Given records
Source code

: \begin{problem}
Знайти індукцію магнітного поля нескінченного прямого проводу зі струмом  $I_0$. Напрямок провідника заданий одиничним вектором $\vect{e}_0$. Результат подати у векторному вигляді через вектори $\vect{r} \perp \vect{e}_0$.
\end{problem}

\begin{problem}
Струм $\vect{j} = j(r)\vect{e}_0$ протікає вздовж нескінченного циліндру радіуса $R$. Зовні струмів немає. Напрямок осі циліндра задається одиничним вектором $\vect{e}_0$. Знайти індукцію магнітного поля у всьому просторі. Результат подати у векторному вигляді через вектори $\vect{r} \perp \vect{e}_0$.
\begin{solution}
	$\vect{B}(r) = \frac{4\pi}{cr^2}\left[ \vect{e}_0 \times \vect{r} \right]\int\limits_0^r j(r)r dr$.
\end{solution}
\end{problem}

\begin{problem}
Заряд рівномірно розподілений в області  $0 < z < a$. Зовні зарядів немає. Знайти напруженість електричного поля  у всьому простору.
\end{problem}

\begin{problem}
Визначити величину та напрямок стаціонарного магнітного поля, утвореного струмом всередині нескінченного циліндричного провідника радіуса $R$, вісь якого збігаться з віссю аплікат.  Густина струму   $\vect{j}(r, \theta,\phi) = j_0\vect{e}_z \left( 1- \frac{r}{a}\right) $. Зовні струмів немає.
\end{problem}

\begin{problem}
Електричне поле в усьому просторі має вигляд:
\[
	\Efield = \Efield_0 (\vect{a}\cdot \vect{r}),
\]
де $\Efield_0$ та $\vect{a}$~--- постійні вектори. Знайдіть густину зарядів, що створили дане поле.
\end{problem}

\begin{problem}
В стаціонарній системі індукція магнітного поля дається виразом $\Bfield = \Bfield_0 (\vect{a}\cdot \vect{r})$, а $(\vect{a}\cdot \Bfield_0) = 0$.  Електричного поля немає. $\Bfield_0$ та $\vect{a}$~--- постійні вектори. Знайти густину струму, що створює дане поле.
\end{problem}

* * *

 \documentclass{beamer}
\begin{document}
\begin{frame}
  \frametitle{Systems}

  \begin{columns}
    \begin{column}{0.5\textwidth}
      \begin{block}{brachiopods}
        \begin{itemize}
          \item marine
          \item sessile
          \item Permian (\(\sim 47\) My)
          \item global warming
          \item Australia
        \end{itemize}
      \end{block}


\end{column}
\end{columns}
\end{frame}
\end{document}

...

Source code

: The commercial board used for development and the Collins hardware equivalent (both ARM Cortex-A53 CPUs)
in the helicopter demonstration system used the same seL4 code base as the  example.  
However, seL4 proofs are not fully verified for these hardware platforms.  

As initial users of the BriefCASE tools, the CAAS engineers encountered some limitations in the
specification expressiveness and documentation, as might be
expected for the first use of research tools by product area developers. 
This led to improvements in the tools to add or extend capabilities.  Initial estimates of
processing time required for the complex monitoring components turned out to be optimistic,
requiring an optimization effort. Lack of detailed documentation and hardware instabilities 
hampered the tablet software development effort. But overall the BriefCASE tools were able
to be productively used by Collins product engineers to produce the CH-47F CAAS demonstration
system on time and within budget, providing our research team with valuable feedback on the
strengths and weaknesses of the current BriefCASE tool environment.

Task objective
Looking at the data above, return every line from the one with "requiring an optimization" down to the one with "strengths and weaknesses", exactly and inclusively.

Solution for this task
requiring an optimization effort. Lack of detailed documentation and hardware instabilities 
hampered the tablet software development effort. But overall the BriefCASE tools were able
to be productively used by Collins product engineers to produce the CH-47F CAAS demonstration
system on time and within budget, providing our research team with valuable feedback on the
strengths and weaknesses of the current BriefCASE tool environment.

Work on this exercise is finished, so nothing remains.